[ABOUT THIS EXERCISE]
Where "assets" appears in a line of the entries below, that line should be copied.

Collection entries:
------------------------------------------------------------------------

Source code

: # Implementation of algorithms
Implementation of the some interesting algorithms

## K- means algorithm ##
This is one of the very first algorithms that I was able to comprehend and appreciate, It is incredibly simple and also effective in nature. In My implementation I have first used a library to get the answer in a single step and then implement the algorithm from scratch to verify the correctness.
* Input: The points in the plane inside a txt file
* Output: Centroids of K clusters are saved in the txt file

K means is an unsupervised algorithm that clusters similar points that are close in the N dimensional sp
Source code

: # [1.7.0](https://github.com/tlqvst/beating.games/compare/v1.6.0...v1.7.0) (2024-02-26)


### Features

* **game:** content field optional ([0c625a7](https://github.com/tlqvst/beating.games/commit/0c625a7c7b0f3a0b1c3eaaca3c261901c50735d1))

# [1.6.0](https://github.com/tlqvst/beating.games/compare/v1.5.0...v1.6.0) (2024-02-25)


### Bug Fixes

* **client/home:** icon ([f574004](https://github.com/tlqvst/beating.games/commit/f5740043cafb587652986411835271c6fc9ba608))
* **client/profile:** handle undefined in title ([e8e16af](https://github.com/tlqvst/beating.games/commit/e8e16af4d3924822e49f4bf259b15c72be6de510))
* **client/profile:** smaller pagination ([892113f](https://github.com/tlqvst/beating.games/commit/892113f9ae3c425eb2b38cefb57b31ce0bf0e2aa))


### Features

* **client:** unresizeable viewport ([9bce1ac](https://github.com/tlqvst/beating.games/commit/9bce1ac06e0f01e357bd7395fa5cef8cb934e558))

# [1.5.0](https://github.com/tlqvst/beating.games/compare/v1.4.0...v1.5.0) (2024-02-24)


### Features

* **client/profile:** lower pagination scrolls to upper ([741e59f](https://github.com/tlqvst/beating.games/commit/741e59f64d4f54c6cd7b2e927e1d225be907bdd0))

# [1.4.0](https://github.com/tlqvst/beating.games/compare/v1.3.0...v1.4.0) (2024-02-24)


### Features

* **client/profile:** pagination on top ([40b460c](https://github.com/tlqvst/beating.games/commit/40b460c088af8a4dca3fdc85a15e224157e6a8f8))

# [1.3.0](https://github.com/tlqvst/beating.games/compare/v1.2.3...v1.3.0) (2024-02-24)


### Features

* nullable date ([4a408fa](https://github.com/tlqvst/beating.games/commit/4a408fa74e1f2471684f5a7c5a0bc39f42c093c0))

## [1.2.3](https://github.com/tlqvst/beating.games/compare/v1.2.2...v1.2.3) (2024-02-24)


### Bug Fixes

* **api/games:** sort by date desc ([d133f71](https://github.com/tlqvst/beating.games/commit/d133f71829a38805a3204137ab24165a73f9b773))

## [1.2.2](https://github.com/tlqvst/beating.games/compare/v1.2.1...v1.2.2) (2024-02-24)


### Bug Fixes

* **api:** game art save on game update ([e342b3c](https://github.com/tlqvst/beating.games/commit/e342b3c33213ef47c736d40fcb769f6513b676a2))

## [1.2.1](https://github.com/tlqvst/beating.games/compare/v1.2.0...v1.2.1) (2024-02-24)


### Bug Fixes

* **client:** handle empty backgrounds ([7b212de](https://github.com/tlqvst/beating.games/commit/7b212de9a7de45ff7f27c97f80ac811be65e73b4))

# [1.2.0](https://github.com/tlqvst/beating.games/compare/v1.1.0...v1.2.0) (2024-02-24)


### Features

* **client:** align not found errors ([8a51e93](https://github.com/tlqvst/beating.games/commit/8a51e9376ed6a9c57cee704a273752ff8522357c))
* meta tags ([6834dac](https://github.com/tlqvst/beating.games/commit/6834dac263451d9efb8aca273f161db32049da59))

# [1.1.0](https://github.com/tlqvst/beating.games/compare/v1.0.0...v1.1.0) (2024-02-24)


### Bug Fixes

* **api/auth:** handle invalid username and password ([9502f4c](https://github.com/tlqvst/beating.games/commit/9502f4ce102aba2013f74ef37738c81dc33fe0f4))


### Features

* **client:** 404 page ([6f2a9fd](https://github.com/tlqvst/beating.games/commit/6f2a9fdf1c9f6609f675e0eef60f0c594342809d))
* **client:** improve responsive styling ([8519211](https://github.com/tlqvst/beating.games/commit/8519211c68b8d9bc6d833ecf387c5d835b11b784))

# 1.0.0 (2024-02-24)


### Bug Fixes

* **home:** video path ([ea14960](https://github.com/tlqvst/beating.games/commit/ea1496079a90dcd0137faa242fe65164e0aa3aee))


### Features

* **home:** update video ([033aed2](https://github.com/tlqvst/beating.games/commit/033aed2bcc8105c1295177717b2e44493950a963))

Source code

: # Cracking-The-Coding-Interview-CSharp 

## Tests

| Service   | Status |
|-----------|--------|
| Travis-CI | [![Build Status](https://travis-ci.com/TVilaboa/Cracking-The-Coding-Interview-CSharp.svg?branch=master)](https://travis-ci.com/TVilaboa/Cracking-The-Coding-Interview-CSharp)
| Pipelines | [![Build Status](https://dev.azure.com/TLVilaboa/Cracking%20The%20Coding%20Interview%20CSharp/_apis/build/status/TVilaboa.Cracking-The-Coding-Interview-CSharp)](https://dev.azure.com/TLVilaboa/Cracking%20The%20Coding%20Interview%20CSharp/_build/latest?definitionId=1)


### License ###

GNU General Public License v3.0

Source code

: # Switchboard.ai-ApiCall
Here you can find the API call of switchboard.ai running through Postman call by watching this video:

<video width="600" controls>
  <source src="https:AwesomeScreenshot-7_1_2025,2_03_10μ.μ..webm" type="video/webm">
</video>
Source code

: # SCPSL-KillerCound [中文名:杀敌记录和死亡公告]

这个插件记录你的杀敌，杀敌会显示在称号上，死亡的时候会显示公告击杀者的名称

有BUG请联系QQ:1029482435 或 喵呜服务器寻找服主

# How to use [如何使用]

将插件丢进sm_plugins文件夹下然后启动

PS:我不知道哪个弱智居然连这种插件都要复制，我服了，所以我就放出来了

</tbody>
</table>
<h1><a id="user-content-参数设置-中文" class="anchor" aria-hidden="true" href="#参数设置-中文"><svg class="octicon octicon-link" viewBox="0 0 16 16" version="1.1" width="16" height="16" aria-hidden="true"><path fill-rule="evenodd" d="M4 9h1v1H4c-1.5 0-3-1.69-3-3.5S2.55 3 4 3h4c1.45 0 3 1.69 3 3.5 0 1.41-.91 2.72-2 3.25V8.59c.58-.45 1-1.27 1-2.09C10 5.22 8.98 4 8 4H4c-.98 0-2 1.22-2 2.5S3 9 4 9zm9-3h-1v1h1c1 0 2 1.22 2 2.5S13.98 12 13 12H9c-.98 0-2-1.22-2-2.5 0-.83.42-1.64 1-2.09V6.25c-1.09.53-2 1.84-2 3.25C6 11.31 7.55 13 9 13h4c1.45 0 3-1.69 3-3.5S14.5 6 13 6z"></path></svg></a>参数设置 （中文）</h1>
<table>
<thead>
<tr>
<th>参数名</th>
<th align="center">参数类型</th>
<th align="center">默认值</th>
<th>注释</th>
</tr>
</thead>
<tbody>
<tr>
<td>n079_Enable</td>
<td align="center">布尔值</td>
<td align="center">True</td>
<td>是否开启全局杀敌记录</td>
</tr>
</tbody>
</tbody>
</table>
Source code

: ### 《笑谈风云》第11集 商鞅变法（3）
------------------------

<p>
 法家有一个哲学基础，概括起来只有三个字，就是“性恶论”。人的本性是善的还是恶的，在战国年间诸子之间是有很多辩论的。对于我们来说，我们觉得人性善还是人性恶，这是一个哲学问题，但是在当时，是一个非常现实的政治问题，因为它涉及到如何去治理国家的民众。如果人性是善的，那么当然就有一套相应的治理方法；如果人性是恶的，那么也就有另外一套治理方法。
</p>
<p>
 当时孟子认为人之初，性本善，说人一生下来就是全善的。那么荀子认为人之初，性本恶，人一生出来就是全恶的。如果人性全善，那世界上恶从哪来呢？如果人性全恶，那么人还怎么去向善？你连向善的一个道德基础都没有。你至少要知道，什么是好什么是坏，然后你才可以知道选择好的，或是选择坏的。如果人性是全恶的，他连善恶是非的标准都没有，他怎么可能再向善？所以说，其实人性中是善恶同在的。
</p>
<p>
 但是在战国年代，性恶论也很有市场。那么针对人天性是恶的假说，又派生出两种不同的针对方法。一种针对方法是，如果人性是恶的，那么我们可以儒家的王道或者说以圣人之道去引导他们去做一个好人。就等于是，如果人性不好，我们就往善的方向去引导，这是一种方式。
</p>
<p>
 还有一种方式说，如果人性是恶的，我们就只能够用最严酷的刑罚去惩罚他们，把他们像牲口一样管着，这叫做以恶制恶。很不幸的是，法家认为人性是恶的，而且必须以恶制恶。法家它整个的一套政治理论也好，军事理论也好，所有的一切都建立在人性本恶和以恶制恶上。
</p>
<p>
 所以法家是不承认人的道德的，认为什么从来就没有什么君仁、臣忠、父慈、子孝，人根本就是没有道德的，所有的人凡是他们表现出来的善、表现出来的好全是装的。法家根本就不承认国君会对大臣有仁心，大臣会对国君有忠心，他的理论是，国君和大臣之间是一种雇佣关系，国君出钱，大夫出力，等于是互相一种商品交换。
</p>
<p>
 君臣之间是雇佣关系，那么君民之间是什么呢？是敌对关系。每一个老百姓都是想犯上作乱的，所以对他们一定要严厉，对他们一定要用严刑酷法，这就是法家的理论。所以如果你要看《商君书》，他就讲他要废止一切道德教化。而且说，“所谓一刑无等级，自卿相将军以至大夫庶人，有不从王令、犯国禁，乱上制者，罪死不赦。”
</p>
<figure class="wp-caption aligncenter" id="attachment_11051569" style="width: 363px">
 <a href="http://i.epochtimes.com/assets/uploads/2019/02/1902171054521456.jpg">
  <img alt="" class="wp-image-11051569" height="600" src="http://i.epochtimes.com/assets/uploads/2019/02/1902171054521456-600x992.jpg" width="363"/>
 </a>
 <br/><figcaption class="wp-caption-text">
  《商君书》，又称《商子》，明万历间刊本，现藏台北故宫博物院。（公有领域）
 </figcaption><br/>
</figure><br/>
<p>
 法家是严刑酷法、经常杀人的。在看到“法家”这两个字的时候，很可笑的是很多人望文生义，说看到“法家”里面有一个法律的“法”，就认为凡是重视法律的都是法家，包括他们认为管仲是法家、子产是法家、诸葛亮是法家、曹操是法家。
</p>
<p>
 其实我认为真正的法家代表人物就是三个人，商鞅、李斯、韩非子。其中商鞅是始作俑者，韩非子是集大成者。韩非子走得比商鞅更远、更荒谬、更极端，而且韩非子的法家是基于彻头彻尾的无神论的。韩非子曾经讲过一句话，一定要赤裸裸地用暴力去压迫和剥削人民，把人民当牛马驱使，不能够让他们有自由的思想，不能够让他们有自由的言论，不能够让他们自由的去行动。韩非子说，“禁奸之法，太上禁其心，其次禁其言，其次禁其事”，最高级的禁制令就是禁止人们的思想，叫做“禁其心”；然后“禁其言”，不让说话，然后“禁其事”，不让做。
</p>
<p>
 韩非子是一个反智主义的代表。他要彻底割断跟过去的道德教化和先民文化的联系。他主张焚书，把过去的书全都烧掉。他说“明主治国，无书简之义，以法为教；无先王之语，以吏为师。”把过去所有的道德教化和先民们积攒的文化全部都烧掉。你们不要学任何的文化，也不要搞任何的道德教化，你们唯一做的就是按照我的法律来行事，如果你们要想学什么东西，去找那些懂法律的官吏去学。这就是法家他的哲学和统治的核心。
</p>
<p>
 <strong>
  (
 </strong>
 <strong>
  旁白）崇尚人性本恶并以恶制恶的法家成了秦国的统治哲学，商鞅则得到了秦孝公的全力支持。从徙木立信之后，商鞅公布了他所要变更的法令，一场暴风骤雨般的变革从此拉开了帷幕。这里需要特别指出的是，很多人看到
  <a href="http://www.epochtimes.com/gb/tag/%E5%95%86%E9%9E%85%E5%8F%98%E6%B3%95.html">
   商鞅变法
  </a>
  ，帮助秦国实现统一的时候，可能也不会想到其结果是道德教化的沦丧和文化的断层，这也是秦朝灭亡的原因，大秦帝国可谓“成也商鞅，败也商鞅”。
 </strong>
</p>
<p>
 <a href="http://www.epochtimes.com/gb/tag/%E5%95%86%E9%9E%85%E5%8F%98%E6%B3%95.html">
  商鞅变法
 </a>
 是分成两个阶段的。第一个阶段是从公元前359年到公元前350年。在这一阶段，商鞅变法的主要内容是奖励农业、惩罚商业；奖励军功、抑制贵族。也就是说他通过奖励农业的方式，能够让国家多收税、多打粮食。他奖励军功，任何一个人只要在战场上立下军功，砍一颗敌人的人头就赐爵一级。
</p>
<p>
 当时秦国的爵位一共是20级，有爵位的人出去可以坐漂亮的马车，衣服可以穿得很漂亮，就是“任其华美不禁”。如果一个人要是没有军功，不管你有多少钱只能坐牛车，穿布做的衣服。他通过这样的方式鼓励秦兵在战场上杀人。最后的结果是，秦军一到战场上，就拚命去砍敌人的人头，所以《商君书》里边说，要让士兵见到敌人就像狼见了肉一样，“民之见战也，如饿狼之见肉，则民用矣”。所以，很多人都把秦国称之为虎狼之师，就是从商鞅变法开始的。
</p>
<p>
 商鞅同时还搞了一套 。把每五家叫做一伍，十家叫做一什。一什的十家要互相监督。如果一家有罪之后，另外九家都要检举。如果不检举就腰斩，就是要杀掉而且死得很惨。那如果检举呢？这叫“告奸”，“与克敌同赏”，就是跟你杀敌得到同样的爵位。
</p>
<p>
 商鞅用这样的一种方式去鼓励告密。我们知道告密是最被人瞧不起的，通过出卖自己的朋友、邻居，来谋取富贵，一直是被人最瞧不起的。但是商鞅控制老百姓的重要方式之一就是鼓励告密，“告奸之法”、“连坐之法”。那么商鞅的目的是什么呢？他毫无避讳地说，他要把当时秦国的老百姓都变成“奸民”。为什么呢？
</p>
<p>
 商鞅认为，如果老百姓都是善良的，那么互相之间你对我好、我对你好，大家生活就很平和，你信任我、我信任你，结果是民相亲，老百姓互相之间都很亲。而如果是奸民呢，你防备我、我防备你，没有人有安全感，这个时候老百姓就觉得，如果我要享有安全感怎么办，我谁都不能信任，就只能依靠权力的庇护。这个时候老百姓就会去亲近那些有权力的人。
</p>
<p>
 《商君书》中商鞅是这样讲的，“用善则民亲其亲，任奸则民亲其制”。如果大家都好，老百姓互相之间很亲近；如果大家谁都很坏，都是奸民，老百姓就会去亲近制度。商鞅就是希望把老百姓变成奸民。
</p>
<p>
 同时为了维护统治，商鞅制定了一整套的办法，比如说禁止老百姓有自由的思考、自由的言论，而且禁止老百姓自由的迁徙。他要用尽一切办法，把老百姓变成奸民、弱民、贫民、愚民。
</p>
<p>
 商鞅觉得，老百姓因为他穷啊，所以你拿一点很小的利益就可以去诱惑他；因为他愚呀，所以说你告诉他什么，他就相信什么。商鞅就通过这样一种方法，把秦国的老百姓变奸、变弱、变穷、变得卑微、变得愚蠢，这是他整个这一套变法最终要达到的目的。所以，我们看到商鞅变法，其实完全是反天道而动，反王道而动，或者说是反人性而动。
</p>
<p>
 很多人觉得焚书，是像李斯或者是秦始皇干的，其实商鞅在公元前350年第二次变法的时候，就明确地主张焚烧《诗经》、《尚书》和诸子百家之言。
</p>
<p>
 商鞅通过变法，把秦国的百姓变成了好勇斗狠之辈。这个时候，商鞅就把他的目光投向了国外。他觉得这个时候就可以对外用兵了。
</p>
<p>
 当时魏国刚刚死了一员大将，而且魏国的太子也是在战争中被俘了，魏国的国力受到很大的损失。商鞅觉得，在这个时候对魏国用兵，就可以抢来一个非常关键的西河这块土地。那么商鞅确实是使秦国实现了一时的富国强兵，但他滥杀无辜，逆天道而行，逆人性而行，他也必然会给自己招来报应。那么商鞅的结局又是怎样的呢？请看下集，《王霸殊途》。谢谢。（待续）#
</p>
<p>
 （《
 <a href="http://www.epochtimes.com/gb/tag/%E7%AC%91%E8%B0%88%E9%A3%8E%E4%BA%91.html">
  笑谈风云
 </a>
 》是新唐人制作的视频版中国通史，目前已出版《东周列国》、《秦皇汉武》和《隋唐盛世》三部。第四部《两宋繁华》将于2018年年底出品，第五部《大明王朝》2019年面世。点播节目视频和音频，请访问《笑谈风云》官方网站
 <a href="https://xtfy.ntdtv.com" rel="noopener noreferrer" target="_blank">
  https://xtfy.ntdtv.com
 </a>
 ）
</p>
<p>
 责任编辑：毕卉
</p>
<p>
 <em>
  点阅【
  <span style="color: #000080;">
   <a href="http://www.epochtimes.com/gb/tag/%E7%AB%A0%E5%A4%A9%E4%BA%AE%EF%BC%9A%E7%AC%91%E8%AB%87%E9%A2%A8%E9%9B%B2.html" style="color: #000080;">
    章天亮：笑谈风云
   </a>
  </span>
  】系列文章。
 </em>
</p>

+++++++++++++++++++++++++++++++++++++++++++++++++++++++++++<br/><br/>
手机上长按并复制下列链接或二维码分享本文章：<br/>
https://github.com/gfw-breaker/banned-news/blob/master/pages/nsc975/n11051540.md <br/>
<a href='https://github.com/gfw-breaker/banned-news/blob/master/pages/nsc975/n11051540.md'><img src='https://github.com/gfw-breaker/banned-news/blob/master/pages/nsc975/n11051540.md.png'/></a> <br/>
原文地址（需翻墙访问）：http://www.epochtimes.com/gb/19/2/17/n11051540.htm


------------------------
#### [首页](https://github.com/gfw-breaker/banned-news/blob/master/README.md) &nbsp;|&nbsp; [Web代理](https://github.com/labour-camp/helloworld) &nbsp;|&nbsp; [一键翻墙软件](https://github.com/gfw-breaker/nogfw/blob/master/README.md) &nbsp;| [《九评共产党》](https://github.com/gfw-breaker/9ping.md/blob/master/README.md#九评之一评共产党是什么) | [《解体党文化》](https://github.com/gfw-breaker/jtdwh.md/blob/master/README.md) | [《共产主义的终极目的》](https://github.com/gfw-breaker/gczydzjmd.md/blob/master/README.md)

------------------------------------------------------------------------

[ANSWER SECTION]
 <a href="http://i.epochtimes.com/assets/uploads/2019/02/1902171054521456.jpg">
  <img alt="" class="wp-image-11051569" height="600" src="http://i.epochtimes.com/assets/uploads/2019/02/1902171054521456-600x992.jpg" width="363"/>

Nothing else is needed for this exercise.